BEGIN Material for this exercise
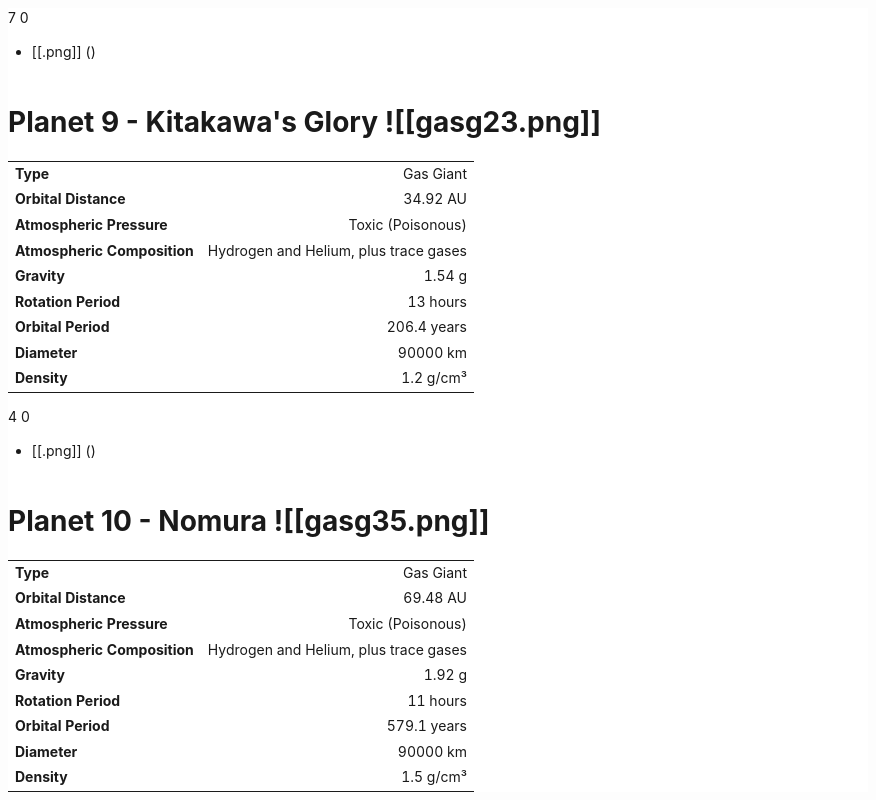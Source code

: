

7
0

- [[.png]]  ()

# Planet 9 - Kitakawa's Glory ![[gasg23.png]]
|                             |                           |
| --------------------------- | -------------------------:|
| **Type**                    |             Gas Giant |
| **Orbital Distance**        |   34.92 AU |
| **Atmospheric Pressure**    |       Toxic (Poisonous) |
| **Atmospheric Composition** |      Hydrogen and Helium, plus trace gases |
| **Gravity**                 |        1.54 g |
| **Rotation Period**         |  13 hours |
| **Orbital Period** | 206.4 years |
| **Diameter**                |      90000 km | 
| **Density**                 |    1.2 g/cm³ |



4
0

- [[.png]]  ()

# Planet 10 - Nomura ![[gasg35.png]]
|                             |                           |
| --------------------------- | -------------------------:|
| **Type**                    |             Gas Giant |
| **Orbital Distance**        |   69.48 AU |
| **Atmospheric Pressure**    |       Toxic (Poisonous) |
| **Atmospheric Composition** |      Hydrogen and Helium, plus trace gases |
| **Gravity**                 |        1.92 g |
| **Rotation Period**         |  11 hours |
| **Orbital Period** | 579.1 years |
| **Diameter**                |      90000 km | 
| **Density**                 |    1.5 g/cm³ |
END Material for this exercise
> [Exercise goal]: Every line from the one that holds "579.1 years |" to the end of the data above should be given again exactly, with that line and the last one both kept.

> [Answer for this exercise]:
| **Orbital Period** | 579.1 years |
| **Diameter**                |      90000 km | 
| **Density**                 |    1.5 g/cm³ |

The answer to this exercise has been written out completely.